Every line from the line containing "Ce projet nous" through the final line below is to be repeated exactly; no other line is.

------

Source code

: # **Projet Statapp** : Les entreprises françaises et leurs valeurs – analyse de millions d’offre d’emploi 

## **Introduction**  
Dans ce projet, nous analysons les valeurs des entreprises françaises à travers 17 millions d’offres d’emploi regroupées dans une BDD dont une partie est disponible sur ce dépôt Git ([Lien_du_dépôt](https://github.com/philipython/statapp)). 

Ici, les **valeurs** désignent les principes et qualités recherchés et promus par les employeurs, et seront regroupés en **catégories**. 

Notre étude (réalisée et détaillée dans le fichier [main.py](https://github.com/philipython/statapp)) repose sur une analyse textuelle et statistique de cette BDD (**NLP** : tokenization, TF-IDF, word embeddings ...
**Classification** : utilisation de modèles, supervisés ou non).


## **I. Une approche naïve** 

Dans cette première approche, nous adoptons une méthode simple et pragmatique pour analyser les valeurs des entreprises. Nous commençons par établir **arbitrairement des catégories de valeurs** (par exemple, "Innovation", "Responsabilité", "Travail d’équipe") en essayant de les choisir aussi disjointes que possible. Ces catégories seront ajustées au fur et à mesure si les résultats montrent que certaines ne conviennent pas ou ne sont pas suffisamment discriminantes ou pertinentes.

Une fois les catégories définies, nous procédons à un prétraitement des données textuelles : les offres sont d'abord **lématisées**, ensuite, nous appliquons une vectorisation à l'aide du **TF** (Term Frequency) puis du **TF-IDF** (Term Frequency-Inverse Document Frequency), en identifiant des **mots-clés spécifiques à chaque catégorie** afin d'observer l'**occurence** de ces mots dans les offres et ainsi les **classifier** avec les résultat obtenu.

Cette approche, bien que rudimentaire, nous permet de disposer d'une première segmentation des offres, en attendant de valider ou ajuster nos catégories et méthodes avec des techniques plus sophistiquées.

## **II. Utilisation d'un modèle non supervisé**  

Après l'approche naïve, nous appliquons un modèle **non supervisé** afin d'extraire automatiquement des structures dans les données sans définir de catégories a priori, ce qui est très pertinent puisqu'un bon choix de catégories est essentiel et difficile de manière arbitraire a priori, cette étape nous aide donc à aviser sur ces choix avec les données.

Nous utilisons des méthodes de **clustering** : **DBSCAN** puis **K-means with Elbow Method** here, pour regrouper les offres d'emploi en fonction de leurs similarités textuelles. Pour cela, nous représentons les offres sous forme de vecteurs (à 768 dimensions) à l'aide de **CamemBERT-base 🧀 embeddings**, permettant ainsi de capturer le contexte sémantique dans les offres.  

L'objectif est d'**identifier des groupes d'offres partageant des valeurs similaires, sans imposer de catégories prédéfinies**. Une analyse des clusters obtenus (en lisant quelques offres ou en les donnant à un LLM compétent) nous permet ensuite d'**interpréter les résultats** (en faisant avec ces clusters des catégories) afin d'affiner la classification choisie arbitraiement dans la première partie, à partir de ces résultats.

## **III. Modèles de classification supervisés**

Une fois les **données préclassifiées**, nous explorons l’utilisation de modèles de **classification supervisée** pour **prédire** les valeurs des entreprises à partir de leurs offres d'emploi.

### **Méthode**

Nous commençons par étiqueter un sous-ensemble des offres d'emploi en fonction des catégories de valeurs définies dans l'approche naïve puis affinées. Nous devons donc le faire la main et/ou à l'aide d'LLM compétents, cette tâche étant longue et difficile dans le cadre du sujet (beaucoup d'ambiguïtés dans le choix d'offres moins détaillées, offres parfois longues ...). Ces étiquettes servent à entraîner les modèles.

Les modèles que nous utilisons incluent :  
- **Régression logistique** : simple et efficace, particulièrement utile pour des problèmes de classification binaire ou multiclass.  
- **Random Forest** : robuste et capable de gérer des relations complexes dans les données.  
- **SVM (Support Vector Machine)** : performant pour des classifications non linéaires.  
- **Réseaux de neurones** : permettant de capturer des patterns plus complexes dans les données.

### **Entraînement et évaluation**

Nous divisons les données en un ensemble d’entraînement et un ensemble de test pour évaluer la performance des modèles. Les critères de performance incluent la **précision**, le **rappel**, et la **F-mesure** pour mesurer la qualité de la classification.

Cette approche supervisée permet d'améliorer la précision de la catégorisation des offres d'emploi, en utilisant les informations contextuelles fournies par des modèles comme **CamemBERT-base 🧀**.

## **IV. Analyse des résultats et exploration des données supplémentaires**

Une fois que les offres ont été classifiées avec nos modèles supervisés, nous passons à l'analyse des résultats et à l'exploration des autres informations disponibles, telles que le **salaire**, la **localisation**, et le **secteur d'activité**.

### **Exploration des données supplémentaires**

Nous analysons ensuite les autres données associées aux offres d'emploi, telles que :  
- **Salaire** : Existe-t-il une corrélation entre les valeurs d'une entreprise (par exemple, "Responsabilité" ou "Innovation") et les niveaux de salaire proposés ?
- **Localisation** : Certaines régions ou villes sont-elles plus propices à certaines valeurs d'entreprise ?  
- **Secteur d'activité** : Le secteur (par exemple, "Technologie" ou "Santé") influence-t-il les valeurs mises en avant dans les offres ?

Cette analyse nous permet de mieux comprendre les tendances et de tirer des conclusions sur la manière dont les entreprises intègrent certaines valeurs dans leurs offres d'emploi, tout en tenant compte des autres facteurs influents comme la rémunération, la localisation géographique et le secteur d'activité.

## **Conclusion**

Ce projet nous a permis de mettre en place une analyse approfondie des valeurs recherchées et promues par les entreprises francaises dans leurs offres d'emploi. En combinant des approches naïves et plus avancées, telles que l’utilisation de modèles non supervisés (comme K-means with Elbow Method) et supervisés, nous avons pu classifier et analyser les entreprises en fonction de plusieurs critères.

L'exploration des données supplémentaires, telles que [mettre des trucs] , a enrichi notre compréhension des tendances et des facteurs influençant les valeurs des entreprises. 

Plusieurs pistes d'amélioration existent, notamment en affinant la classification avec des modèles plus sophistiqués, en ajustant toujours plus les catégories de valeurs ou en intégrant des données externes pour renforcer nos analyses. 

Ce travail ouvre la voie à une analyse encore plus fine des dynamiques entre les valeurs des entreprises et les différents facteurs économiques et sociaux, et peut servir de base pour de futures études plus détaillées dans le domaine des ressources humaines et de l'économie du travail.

------

* Response for this exercise:
Ce projet nous a permis de mettre en place une analyse approfondie des valeurs recherchées et promues par les entreprises francaises dans leurs offres d'emploi. En combinant des approches naïves et plus avancées, telles que l’utilisation de modèles non supervisés (comme K-means with Elbow Method) et supervisés, nous avons pu classifier et analyser les entreprises en fonction de plusieurs critères.

L'exploration des données supplémentaires, telles que [mettre des trucs] , a enrichi notre compréhension des tendances et des facteurs influençant les valeurs des entreprises. 

Plusieurs pistes d'amélioration existent, notamment en affinant la classification avec des modèles plus sophistiqués, en ajustant toujours plus les catégories de valeurs ou en intégrant des données externes pour renforcer nos analyses. 

Ce travail ouvre la voie à une analyse encore plus fine des dynamiques entre les valeurs des entreprises et les différents facteurs économiques et sociaux, et peut servir de base pour de futures études plus détaillées dans le domaine des ressources humaines et de l'économie du travail.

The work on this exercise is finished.